Items listed in a dataset
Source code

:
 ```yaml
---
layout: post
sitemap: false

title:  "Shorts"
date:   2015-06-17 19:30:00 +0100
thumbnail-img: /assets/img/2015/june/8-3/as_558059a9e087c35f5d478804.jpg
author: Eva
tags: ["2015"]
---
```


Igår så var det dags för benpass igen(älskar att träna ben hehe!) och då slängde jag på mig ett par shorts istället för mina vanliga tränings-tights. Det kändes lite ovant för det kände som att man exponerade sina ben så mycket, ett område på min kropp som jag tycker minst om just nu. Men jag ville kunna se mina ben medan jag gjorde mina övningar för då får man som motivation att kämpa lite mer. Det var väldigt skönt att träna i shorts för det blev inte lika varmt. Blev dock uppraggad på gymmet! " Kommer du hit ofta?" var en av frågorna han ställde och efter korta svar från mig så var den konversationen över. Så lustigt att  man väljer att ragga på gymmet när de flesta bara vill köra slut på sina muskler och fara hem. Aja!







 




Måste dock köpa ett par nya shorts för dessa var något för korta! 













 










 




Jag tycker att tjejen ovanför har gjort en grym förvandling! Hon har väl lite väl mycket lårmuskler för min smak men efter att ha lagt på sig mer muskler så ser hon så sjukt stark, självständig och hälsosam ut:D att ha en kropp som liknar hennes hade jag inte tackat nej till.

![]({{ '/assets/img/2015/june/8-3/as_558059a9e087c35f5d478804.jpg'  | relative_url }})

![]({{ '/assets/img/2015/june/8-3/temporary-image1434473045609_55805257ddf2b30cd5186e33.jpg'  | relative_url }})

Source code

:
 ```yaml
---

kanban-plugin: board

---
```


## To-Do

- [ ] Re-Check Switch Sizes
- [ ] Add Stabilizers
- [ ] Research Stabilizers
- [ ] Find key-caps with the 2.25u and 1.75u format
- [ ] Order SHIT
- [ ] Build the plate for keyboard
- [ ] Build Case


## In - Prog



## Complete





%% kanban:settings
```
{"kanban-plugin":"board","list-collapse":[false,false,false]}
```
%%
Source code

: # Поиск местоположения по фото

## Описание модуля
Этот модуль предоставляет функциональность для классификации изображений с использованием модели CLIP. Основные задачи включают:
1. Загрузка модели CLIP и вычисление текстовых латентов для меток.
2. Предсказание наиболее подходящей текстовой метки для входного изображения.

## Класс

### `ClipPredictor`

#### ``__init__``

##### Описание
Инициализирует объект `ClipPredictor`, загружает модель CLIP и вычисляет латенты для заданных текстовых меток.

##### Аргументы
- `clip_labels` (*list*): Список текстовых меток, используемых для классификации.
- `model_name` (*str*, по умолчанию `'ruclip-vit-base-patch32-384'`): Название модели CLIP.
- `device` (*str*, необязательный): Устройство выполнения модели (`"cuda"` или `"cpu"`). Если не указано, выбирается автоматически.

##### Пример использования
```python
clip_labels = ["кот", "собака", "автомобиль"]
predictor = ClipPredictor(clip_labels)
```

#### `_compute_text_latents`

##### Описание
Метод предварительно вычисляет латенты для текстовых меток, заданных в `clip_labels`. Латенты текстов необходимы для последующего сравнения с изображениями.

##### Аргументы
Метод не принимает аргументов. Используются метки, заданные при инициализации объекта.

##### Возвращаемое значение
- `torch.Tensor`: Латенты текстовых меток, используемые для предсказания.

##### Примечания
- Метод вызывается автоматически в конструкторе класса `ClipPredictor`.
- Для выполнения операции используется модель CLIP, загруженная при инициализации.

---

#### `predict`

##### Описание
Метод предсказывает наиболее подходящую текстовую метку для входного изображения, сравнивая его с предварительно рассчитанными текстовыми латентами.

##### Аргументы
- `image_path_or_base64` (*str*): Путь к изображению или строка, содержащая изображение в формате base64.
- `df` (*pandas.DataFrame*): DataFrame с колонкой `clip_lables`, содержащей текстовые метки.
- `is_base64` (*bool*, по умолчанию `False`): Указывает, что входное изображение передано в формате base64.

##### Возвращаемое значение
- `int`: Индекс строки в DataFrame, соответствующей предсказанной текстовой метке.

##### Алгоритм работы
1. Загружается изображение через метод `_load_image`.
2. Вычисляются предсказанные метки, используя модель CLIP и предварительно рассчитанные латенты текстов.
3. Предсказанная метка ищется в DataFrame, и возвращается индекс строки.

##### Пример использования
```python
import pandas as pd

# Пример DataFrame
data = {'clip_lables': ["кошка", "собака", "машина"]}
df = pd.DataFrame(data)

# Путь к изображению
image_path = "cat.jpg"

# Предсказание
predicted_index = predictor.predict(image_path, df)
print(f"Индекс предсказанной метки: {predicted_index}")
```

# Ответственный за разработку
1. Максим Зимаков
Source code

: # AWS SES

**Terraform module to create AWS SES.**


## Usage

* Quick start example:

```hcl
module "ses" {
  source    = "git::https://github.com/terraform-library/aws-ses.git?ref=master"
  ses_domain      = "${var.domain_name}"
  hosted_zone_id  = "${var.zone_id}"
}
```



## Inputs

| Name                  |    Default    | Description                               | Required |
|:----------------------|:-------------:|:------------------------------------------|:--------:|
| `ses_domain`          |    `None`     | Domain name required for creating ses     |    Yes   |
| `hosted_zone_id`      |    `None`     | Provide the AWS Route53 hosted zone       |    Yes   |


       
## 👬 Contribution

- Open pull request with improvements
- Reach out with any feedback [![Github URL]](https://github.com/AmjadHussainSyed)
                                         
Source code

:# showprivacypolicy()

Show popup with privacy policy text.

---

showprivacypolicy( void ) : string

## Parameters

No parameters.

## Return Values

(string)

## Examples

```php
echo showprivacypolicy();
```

◆ Task to complete ◆
From the data above, state how many lines hold the string "Build", and give the number without other words.

◆ Task result ◆
2